- _HOW TO COMPLETE THIS TASK_:
Skip every picture while you write out the records below, from the first line through the one that contains "(PGAS) model, including", both ends kept.

━━━

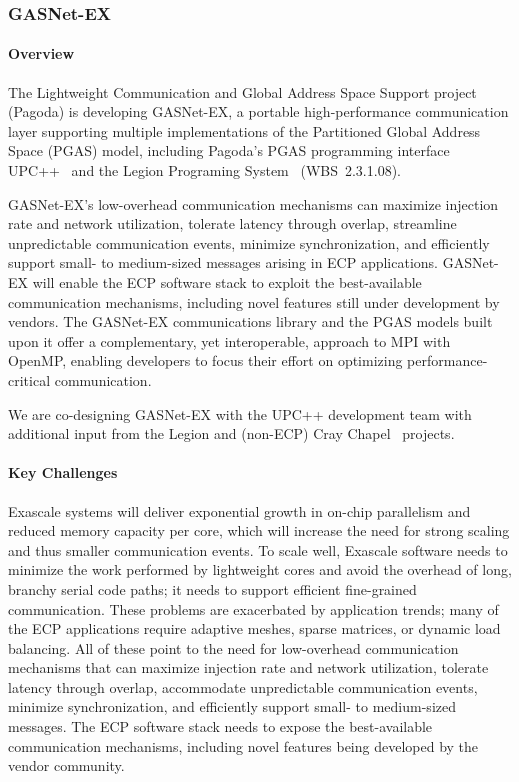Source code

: \subsubsection{GASNet-EX}
\paragraph{Overview} 

The Lightweight Communication and Global Address Space Support project (Pagoda)
is developing GASNet-EX, a portable high-performance communication layer
supporting multiple implementations of the Partitioned Global Address Space
(PGAS) model, including Pagoda's PGAS programming interface UPC++~\cite{Bachan:paw17}
 and the Legion Programing
System~\cite{bauer2012legion,legion-site} (WBS~2.3.1.08).

GASNet-EX's low-overhead communication mechanisms can maximize
injection rate and network utilization, tolerate latency through
overlap, streamline unpredictable communication events, minimize
synchronization, and efficiently support small- to medium-sized
messages arising in ECP applications.  GASNet-EX will enable the ECP
software stack to exploit the best-available communication mechanisms,
including novel features still under development by vendors.  The
GASNet-EX communications library and the PGAS models built upon it
offer a complementary, yet interoperable, approach to MPI with OpenMP,
enabling developers to focus their effort on optimizing
performance-critical communication.

We are co-designing GASNet-EX with the UPC++ development team with
additional input from the Legion and
(non-ECP) Cray Chapel~\cite{chapel-chapter,chapel-site} projects.

\paragraph{Key  Challenges}

Exascale systems will deliver exponential growth in on-chip parallelism and
reduced memory capacity per core, which will increase the need for strong
scaling and thus smaller communication events.  To scale well, Exascale
software needs to minimize the work performed by lightweight cores and avoid the
overhead of long, branchy serial code paths; it needs to support efficient
fine-grained communication.
These problems are exacerbated by application trends; many of the ECP applications require
adaptive meshes, sparse matrices,
or dynamic load balancing.
All of these point to the need for low-overhead communication mechanisms that
can maximize injection rate and network utilization, tolerate latency through
overlap, accommodate unpredictable communication events, minimize synchronization,
and efficiently support small- to medium-sized messages. The ECP software stack
needs to expose the best-available communication mechanisms, including novel
features being developed by the vendor community.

━━━

- _RESULT_:
Source code

: \subsubsection{GASNet-EX}
\paragraph{Overview} 

The Lightweight Communication and Global Address Space Support project (Pagoda)
is developing GASNet-EX, a portable high-performance communication layer
supporting multiple implementations of the Partitioned Global Address Space
(PGAS) model, including Pagoda's PGAS programming interface UPC++~\cite{Bachan:paw17}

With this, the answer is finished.